Task instructions
From the data that follows, set down exactly the lines from the one with "4)Using label propogation" through the one with "You'll learn how", counting both. Pictures stay out.

Material for this exercise
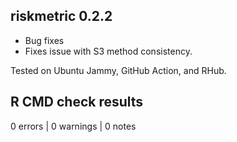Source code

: ## riskmetric 0.2.2

- Bug fixes
- Fixes issue with S3 method consistency. 

Tested on Ubuntu Jammy, GitHub Action, and RHub.

## R CMD check results

0 errors | 0 warnings | 0 notes



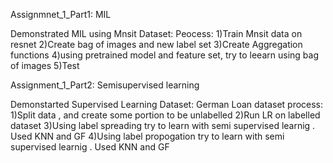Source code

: Assignmnet_1_Part1:
MIL

Demonstrated MIL using Mnsit Dataset:
Peocess:
1)Train Mnsit data on resnet
2)Create bag of images and new label set
3)Create Aggregation functions
4)using pretrained model and feature set, try to leearn using bag of images
5)Test

Assignment_1_Part2:
Semisupervised learning

Demonstarted Supervised Learning
Dataset: German Loan dataset
process:
1)Split data , and create some portion to be unlabelled
2)Run LR on labelled dataset
3)Using label spreading try to learn with semi supervised learnig . Used KNN and GF
4)Using label propogation try to learn with semi supervised learnig . Used KNN and GF
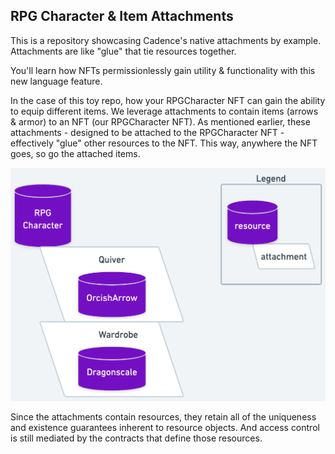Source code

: ## RPG Character & Item Attachments

This is a repository showcasing Cadence's native attachments by example. Attachments are like "glue" that tie resources together.

You'll learn how NFTs permissionlessly gain utility & functionality with this new language feature.

In the case of this toy repo, how your RPGCharacter NFT can gain the ability to equip different items. We leverage attachments to contain items (arrows & armor) to an NFT (our RPGCharacter NFT). As mentioned earlier, these attachments - designed to be attached to the RPGCharacter NFT - effectively "glue" other resources to the NFT. This way, anywhere the NFT goes, so go the attached items.

![attachments_diagram](./docs/resources/attachments_diagram.png)

Since the attachments contain resources, they retain all of the uniqueness and existence guarantees inherent to resource objects. And access control is still mediated by the contracts that define those resources.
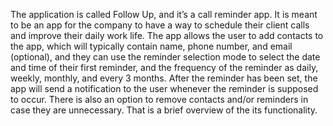 The application is called Follow Up, and it’s a call reminder app. It is meant to be an app for the company to have a way to schedule their client calls and improve their daily work life. The app allows the user to add contacts to the app, which will typically contain name, phone number, and email (optional), and they can use the reminder selection mode to select the date and time of their first reminder, and the frequency of the reminder as daily, weekly, monthly, and every 3 months. After the reminder has been set, the app will send a notification to the user whenever the reminder is supposed to occur. There is also an option to remove contacts and/or reminders in case they are unnecessary. That is a brief overview of the its functionality.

Output for this exercise
4)Using label propogation try to learn with semi supervised learnig . Used KNN and GF
Source code

: ## RPG Character & Item Attachments

This is a repository showcasing Cadence's native attachments by example. Attachments are like "glue" that tie resources together.

You'll learn how NFTs permissionlessly gain utility & functionality with this new language feature.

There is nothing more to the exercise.